Ingredients
- 2 cups pickle juice*
- 1 tsp. baking powder
- 7–10 whole chicken wings, cut into 14–20 pieces
- 2 tsp. chopped fresh dill (optional)
- 8 thin pickles spears (optional)
Instructions
- Measure the pickle juice and baking powder into a medium bowl. Stir well to combine.
- Cut the whole chicken wings into drums and flats. Cut off wing tips, if you’d like, and discard or save for another use.
- Add wings to brine mixture, making sure all wings are submerged. Refrigerate for 2 hours.
- Preheat oven to 250°F. Line a large baking sheet with aluminum foil. Top it with an oven-safe rack. Lightly oil rack.

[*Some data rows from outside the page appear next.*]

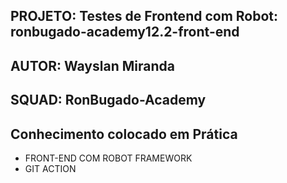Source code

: ## PROJETO: Testes de Frontend com Robot: ronbugado-academy12.2-front-end
## AUTOR: Wayslan Miranda
## SQUAD: RonBugado-Academy
## Conhecimento colocado em Prática
- FRONT-END COM ROBOT FRAMEWORK
- GIT ACTION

- Remove wings from pickle brine and pat dry with paper towel.
- Arrange wings on prepared rack and put into oven for 30 minutes. Without opening oven, increase oven temperature to 425°F and cook until wings are golden brown and crispy, 30 minutes more.
- Pull wings out of oven and flip them over. Bake for another 15-30 minutes until the tops have browned.
- Remove sheet pan from oven. Use metal tongs to slide under wings and dislodge any skin that has stuck to the rack.
- Serve, optionally with fresh dill and pickle spears.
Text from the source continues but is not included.